* _Stored data entries_:

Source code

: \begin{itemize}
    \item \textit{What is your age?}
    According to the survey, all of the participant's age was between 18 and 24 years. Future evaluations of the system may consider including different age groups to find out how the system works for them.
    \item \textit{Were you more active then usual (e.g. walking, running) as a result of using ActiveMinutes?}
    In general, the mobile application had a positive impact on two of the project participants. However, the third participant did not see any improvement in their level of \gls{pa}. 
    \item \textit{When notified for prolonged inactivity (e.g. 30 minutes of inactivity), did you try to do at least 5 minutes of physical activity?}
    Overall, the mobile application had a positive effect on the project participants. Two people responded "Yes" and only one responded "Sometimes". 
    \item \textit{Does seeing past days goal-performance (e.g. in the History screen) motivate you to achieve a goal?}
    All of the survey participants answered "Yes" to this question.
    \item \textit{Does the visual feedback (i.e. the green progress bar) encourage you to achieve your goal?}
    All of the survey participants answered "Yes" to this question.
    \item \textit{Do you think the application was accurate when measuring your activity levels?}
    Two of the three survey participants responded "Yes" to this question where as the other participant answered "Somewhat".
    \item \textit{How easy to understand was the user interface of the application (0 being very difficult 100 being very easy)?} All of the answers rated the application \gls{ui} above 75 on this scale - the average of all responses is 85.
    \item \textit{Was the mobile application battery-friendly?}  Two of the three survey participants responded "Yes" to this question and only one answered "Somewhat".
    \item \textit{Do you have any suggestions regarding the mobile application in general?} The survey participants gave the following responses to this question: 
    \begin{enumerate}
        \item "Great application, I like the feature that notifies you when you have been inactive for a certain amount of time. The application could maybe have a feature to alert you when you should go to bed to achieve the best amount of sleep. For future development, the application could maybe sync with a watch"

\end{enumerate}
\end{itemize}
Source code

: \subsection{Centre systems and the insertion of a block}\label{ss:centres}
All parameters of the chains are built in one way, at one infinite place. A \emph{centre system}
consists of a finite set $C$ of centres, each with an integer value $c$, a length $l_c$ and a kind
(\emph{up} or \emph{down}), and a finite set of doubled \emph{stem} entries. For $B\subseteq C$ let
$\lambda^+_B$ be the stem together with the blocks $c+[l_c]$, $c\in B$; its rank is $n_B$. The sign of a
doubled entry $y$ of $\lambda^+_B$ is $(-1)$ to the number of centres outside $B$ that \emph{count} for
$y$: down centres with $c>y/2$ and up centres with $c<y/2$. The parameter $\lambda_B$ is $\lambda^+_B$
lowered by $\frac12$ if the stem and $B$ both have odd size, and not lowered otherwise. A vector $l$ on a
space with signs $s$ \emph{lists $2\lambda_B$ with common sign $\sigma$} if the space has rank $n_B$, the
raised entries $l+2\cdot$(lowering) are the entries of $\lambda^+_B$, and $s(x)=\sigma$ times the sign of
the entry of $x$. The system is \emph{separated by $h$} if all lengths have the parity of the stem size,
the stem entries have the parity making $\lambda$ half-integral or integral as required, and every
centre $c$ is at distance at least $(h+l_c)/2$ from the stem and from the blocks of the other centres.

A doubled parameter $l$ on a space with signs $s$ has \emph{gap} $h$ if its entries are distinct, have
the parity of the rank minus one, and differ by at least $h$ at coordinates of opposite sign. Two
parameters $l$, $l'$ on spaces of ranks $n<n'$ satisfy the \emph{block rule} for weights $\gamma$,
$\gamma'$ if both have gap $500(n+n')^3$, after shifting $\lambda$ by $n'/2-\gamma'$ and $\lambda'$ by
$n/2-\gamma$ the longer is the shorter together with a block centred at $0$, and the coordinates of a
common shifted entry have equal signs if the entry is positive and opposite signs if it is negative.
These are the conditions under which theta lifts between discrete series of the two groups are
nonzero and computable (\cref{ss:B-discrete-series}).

* _EXERCISE DIRECTIONS_:
Reproduce every record, making sure each one stays exactly the same.

* _YOUR RESPONSE_:
Source code

: \begin{itemize}
    \item \textit{What is your age?}
    According to the survey, all of the participant's age was between 18 and 24 years. Future evaluations of the system may consider including different age groups to find out how the system works for them.
    \item \textit{Were you more active then usual (e.g. walking, running) as a result of using ActiveMinutes?}
    In general, the mobile application had a positive impact on two of the project participants. However, the third participant did not see any improvement in their level of \gls{pa}. 
    \item \textit{When notified for prolonged inactivity (e.g. 30 minutes of inactivity), did you try to do at least 5 minutes of physical activity?}
    Overall, the mobile application had a positive effect on the project participants. Two people responded "Yes" and only one responded "Sometimes". 
    \item \textit{Does seeing past days goal-performance (e.g. in the History screen) motivate you to achieve a goal?}
    All of the survey participants answered "Yes" to this question.
    \item \textit{Does the visual feedback (i.e. the green progress bar) encourage you to achieve your goal?}
    All of the survey participants answered "Yes" to this question.
    \item \textit{Do you think the application was accurate when measuring your activity levels?}
    Two of the three survey participants responded "Yes" to this question where as the other participant answered "Somewhat".
    \item \textit{How easy to understand was the user interface of the application (0 being very difficult 100 being very easy)?} All of the answers rated the application \gls{ui} above 75 on this scale - the average of all responses is 85.
    \item \textit{Was the mobile application battery-friendly?}  Two of the three survey participants responded "Yes" to this question and only one answered "Somewhat".
    \item \textit{Do you have any suggestions regarding the mobile application in general?} The survey participants gave the following responses to this question: 
    \begin{enumerate}
        \item "Great application, I like the feature that notifies you when you have been inactive for a certain amount of time. The application could maybe have a feature to alert you when you should go to bed to achieve the best amount of sleep. For future development, the application could maybe sync with a watch"

\end{enumerate}
\end{itemize}
Source code

: \subsection{Centre systems and the insertion of a block}\label{ss:centres}
All parameters of the chains are built in one way, at one infinite place. A \emph{centre system}
consists of a finite set $C$ of centres, each with an integer value $c$, a length $l_c$ and a kind
(\emph{up} or \emph{down}), and a finite set of doubled \emph{stem} entries. For $B\subseteq C$ let
$\lambda^+_B$ be the stem together with the blocks $c+[l_c]$, $c\in B$; its rank is $n_B$. The sign of a
doubled entry $y$ of $\lambda^+_B$ is $(-1)$ to the number of centres outside $B$ that \emph{count} for
$y$: down centres with $c>y/2$ and up centres with $c<y/2$. The parameter $\lambda_B$ is $\lambda^+_B$
lowered by $\frac12$ if the stem and $B$ both have odd size, and not lowered otherwise. A vector $l$ on a
space with signs $s$ \emph{lists $2\lambda_B$ with common sign $\sigma$} if the space has rank $n_B$, the
raised entries $l+2\cdot$(lowering) are the entries of $\lambda^+_B$, and $s(x)=\sigma$ times the sign of
the entry of $x$. The system is \emph{separated by $h$} if all lengths have the parity of the stem size,
the stem entries have the parity making $\lambda$ half-integral or integral as required, and every
centre $c$ is at distance at least $(h+l_c)/2$ from the stem and from the blocks of the other centres.

A doubled parameter $l$ on a space with signs $s$ has \emph{gap} $h$ if its entries are distinct, have
the parity of the rank minus one, and differ by at least $h$ at coordinates of opposite sign. Two
parameters $l$, $l'$ on spaces of ranks $n<n'$ satisfy the \emph{block rule} for weights $\gamma$,
$\gamma'$ if both have gap $500(n+n')^3$, after shifting $\lambda$ by $n'/2-\gamma'$ and $\lambda'$ by
$n/2-\gamma$ the longer is the shorter together with a block centred at $0$, and the coordinates of a
common shifted entry have equal signs if the entry is positive and opposite signs if it is negative.
These are the conditions under which theta lifts between discrete series of the two groups are
nonzero and computable (\cref{ss:B-discrete-series}).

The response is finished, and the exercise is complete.